Mieszkańcy skrzyknęli się na spotkanie z burmistrzem i stawili w wiejskiej świetlicy w liczbie kilkudziesięciu. Zgodnie twierdzili, że decyzja przełoży się na rozmaite zagrożenia nie tylko wobec ludzi, ale również nieruchomości. W wypowiedziach szczególnie wyraźnie wybrzmiewały dwie nuty: lęk przed obcymi, a także przekonanie, że ofiary eksmisji to patologia ze skłonnością do agresji i zachowań przestępczych.
– Wiadomo, kto w nich zamieszka? A jaka jest gwarancja, że nasze domy i dzieci nie ucierpią? Nie znamy tych ludzi, do swoich sąsiadów mamy teraz zaufanie, wiemy, że nic nam nie grozi. Można się tylko domyślać, kim będą ci eksmitowani – to fragment wypowiedzi jednego z mieszkańców Grąblewa.
Piotr Hojan, burmistrz Grodziska Wielkopolskiego zadecydował o powstaniu takiego osiedla, bo spoczywa na nim ustawowy obowiązek zapewniania osobom eksmitowanym lokalu zastępczego na okres co najmniej trzech miesięcy. Postanowił, że budynek, jeden ze starych i nieużywanych budynków usługowych, zostanie przearanżowany na mieszkania. Jeśli potrzebujących będzie więcej, wówczas burmistrz sięgnie po rozwiązanie, które było poddawane krytyce przez organizacje lokatorskiej i ruchy miejskie – na działce otaczającej nieruchomość postawione zostaną kontenery socjalne.
Mieszkańcom nie przeszkadzają warunki, w jakich przyjdzie żyć osobom znajdującym się na najlepszej drodze do kryzysu bezdomności. Wyraźnie wzburza ich sam fakt przyszłej obecności takich lokatorów. Podczas spotkania oburzali się, że jako podatnicy i obywatele mają prawo sobie nie życzyć „takiego cyrku” w ich wsi.
– I akurat takie mieszkania trzeba budować tutaj – bulwersowali się obecni na sali. I dodawali: – Teraz przez okno nie mam co oglądać, a będę podziwiać metalowe kontenery i płacić wielkie podatki? – irytował się mieszkaniec cytowany przez portal Nasze Miasto.

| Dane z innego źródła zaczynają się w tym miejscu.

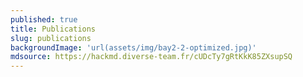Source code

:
 ```yaml
---
published: true
title: Publications
slug: publications
backgroundImage: 'url(assets/img/bay2-2-optimized.jpg)'
mdsource: https://hackmd.diverse-team.fr/cUDcTy7gRtKkK85ZXsupSQ
---
```



<div></div>
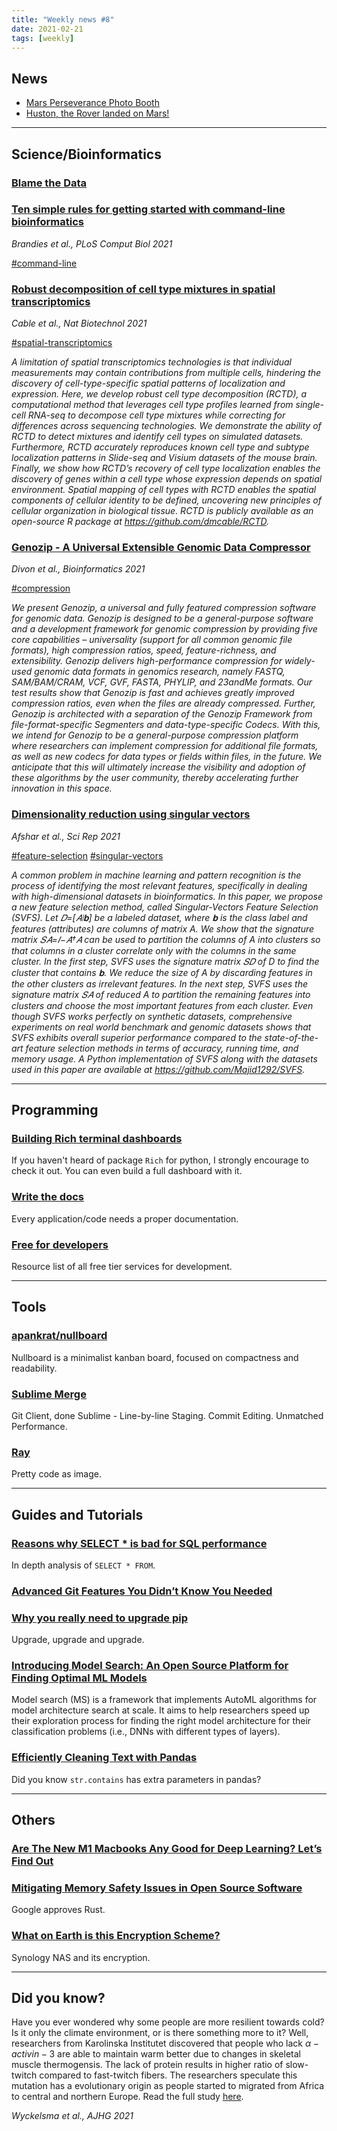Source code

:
 ```yaml
---
title: "Weekly news #8"
date: 2021-02-21
tags: [weekly]
---
```


## <i class="fas fa-bullhorn"></i> News

* [Mars Perseverance Photo Booth](https://mars.nasa.gov/mars2020/participate/photo-booth/)
* [Huston, the Rover landed on Mars!](https://www.nasa.gov/content/live-landing-of-the-mars-2020-perseverance-rover)

---

## <i class="fas fa-dna"></i> Science/Bioinformatics

### [Blame the Data](https://michelebusby.tumblr.com/post/643211974587629568/so-you-want-to-start-a-biotech-a-bioinformatics)

### [Ten simple rules for getting started with command-line bioinformatics](https://journals.plos.org/ploscompbiol/article?id=10.1371%2Fjournal.pcbi.1008645)

_Brandies et al., PLoS Comput Biol 2021_

<a href="#" class="badge badge-primary">#command-line</a>

### [Robust decomposition of cell type mixtures in spatial transcriptomics](https://www.nature.com/articles/s41587-021-00830-w)

_Cable et al., Nat Biotechnol 2021_

<a href="#" class="badge badge-primary">#spatial-transcriptomics</a>

_A limitation of spatial transcriptomics technologies is that individual measurements may contain contributions from multiple cells, hindering the discovery of cell-type-specific spatial patterns of localization and expression. Here, we develop robust cell type decomposition (RCTD), a computational method that leverages cell type profiles learned from single-cell RNA-seq to decompose cell type mixtures while correcting for differences across sequencing technologies. We demonstrate the ability of RCTD to detect mixtures and identify cell types on simulated datasets. Furthermore, RCTD accurately reproduces known cell type and subtype localization patterns in Slide-seq and Visium datasets of the mouse brain. Finally, we show how RCTD’s recovery of cell type localization enables the discovery of genes within a cell type whose expression depends on spatial environment. Spatial mapping of cell types with RCTD enables the spatial components of cellular identity to be defined, uncovering new principles of cellular organization in biological tissue. RCTD is publicly available as an open-source R package at https://github.com/dmcable/RCTD._

### [Genozip - A Universal Extensible Genomic Data Compressor](https://academic.oup.com/bioinformatics/advance-article/doi/10.1093/bioinformatics/btab102/6135077)

_Divon et al., Bioinformatics 2021_

<a href="#" class="badge badge-primary">#compression</a>

_We present Genozip, a universal and fully featured compression software for genomic data. Genozip is designed to be a general-purpose software and a development framework for genomic compression by providing five core capabilities – universality (support for all common genomic file formats), high compression ratios, speed, feature-richness, and extensibility. Genozip delivers high-performance compression for widely-used genomic data formats in genomics research, namely FASTQ, SAM/BAM/CRAM, VCF, GVF, FASTA, PHYLIP, and 23andMe formats. Our test results show that Genozip is fast and achieves greatly improved compression ratios, even when the files are already compressed. Further, Genozip is architected with a separation of the Genozip Framework from file-format-specific Segmenters and data-type-specific Codecs. With this, we intend for Genozip to be a general-purpose compression platform where researchers can implement compression for additional file formats, as well as new codecs for data types or fields within files, in the future. We anticipate that this will ultimately increase the visibility and adoption of these algorithms by the user community, thereby accelerating further innovation in this space._

### [Dimensionality reduction using singular vectors](https://www.nature.com/articles/s41598-021-83150-y)

_Afshar et al., Sci Rep 2021_

<a href="#" class="badge badge-primary">#feature-selection</a>
<a href="#" class="badge badge-primary">#singular-vectors</a>

_A common problem in machine learning and pattern recognition is the process of identifying the most relevant features, specifically in dealing with high-dimensional datasets in bioinformatics. In this paper, we propose a new feature selection method, called Singular-Vectors Feature Selection (SVFS). Let 𝐷=[𝐴∣𝐛] be a labeled dataset, where 𝐛 is the class label and features (attributes) are columns of matrix A. We show that the signature matrix 𝑆𝐴=𝐼−𝐴†𝐴 can be used to partition the columns of A into clusters so that columns in a cluster correlate only with the columns in the same cluster. In the first step, SVFS uses the signature matrix 𝑆𝐷 of D to find the cluster that contains 𝐛. We reduce the size of A by discarding features in the other clusters as irrelevant features. In the next step, SVFS uses the signature matrix 𝑆𝐴 of reduced A to partition the remaining features into clusters and choose the most important features from each cluster. Even though SVFS works perfectly on synthetic datasets, comprehensive experiments on real world benchmark and genomic datasets shows that SVFS exhibits overall superior performance compared to the state-of-the-art feature selection methods in terms of accuracy, running time, and memory usage. A Python implementation of SVFS along with the datasets used in this paper are available at https://github.com/Majid1292/SVFS._

---

## <i class="far fa-keyboard"></i> Programming

### [Building Rich terminal dashboards](https://www.willmcgugan.com/blog/tech/post/building-rich-terminal-dashboards/)

If you haven't heard of package `Rich` for python, I strongly encourage to check it out.
You can even build a full dashboard with it.

### [Write the docs](https://www.writethedocs.org/)

Every application/code needs a proper documentation.

### [Free for developers](https://free-for.dev/)

Resource list of all free tier services for development.

---

## <i class="fas fa-toolbox"></i> Tools

### [apankrat/nullboard](https://github.com/apankrat/nullboard)

Nullboard is a minimalist kanban board, focused on compactness and readability.

### [Sublime Merge](https://www.sublimemerge.com/)

Git Client, done Sublime - Line-by-line Staging. Commit Editing. Unmatched Performance.

### [Ray](https://ray.so/)

Pretty code as image.

---

## <i class="fas fa-graduation-cap"></i> Guides and Tutorials

### [Reasons why SELECT * is bad for SQL performance](https://tanelpoder.com/posts/reasons-why-select-star-is-bad-for-sql-performance/)

In depth analysis of `SELECT * FROM`.

### [Advanced Git Features You Didn’t Know You Needed](https://martinheinz.dev/blog/43)

### [Why you really need to upgrade pip](https://pythonspeed.com/articles/upgrade-pip/)

Upgrade, upgrade and upgrade.

### [Introducing Model Search: An Open Source Platform for Finding Optimal ML Models](https://ai.googleblog.com/2021/02/introducing-model-search-open-source.html)

Model search (MS) is a framework that implements AutoML algorithms for model architecture search at scale. It aims to help researchers speed up their exploration process for finding the right model architecture for their classification problems (i.e., DNNs with different types of layers).

### [Efficiently Cleaning Text with Pandas](https://pbpython.com/text-cleaning.html)

Did you know `str.contains` has extra parameters in pandas?

---

## <i class="fas fa-rss"></i> Others

### [Are The New M1 Macbooks Any Good for Deep Learning? Let’s Find Out](https://www.betterdatascience.com/m1-deep-learning/)

### [Mitigating Memory Safety Issues in Open Source Software](https://security.googleblog.com/2021/02/mitigating-memory-safety-issues-in-open.html)

Google approves Rust.

### [What on Earth is this Encryption Scheme?](https://capnfabs.net/posts/wtf-encryption-scheme-synology-diskstation-nas/)

Synology NAS and its encryption.

---

## <i class="far fa-surprise"></i> Did you know?

Have you ever wondered why some people are more resilient towards cold? Is it
only the climate environment, or is there something more to it? Well, researchers
from Karolinska Institutet discovered that people who lack $\alpha-activin-3$ are
able to maintain warm better due to changes in skeletal muscle thermogensis. The
lack of protein results in higher ratio of slow-twitch compared to fast-twitch
fibers. The researchers speculate this mutation has a evolutionary origin as people
started to migrated from Africa to central and northern Europe. Read the full
study [here](https://www.cell.com/ajhg/fulltext/S0002-9297(21)00013-6).

_Wyckelsma et al., AJHG 2021_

W innych wypowiedziach można było usłyszeć całą plejadę lęków ufundowanych na klasizmie.
– Tu jest szkoła, chodzą tędy dzieci. Nie wiadomo, nie chcę źle się o nich wypowiadać, ale nie mamy gwarancji, kto tutaj zamieszka. Puściłby pan dzieci z czystym sumieniem? Kto nam zagwarantuje, że nie będziemy okradani? – padały kolejne pytania.
Takie sądy były podparte argumentami ekonomicznymi. Zdaniem mieszkańców, powstanie osiedla dla wysiedleńców obniży wartość ich nieruchomości. – To kukułcze jajo, które chcecie nam wcisnąć, bez naszej zgody. Nikt nas o to nie zapytał, nikt z naszym zdaniem się nie liczy- mówili mieszkańcy.

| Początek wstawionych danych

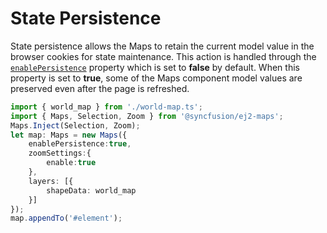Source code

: # State Persistence

State persistence allows the Maps to retain the current model value in the browser cookies for state maintenance. This action is handled through the [`enablePersistence`](../api/maps#enablepersistence) property which is set to **false** by default. When this property is set to **true**, some of the Maps component model values are preserved even after the page is refreshed.

```typescript
import { world_map } from './world-map.ts';
import { Maps, Selection, Zoom } from '@syncfusion/ej2-maps';
Maps.Inject(Selection, Zoom);
let map: Maps = new Maps({
    enablePersistence:true,
    zoomSettings:{
        enable:true
    },
    layers: [{
        shapeData: world_map
    }]
});
map.appendTo('#element');
```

Burmistrz Hojan przyznał, że był poruszony skalą braku empatii.
– Naszym obowiązkiem jest zapewnić takie lokale. Dbanie o sprawy gminy i jej mieszkańców, zarówno tych zamożnych jak i biednych, zaradnych, jak i mniej przedsiębiorczych, należy do moich obowiązków i jestem prawnie zobowiązany, żeby takie zadania wypełniać. Inaczej narażę gminę na konieczność wypłaty odszkodowań- tłumaczył samorządowiec.
– Założyliście Państwo z góry, że burmistrz chce wam sprowadzić tutaj złodziei, degeneratów i nie wiadomo, jakich jeszcze przestępców. Weźcie Państwo pod uwagę fakt, że eksmisja może spotkać każdego z nas. Wystarczy, że w naszym życiu wydarzy się coś niespodziewanego – dodał Piotr Hojan.